▼

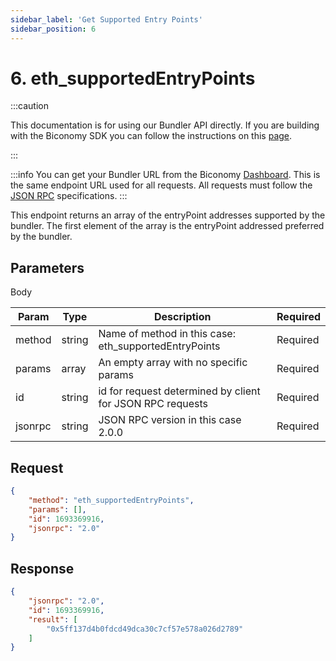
 ```yaml
---
sidebar_label: 'Get Supported Entry Points'
sidebar_position: 6
---
```


# 6. eth_supportedEntryPoints

:::caution

This documentation is for using our Bundler API directly. If you are building with the Biconomy SDK you can follow the instructions on this [page](/Bundler/bundlermethods). 

:::

:::info
You can get your Bundler URL from the Biconomy [Dashboard](https://dashboard.biconomy.io/bundlers). This is the same endpoint URL used for all requests. All requests must follow the [JSON RPC](https://www.jsonrpc.org/specification) specifications.
:::

This endpoint returns an array of the entryPoint addresses supported by the bundler. The first element of the array is the entryPoint addressed preferred by the bundler.

## Parameters

Body

| Param | Type | Description | Required |
| --------------- | --------------- | --------------- | --------------- |
| method | string | Name of method in this case: eth_supportedEntryPoints| Required |
| params | array | An empty array with no specific params | Required |
| id | string | id for request determined by client for JSON RPC requests  | Required |
| jsonrpc | string | JSON RPC version in this case 2.0.0  | Required |

## Request

```json
{
    "method": "eth_supportedEntryPoints",
    "params": [],
    "id": 1693369916,
    "jsonrpc": "2.0"
}

```

## Response

```json
{
    "jsonrpc": "2.0",
    "id": 1693369916,
    "result": [
        "0x5ff137d4b0fdcd49dca30c7cf57e578a026d2789"
    ]
}

```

▲

**Goal of the exercise**
Copy out all the lines of the records that include "Required".

**Solved exercise**
| Param | Type | Description | Required |
| method | string | Name of method in this case: eth_supportedEntryPoints| Required |
| params | array | An empty array with no specific params | Required |
| id | string | id for request determined by client for JSON RPC requests  | Required |
| jsonrpc | string | JSON RPC version in this case 2.0.0  | Required |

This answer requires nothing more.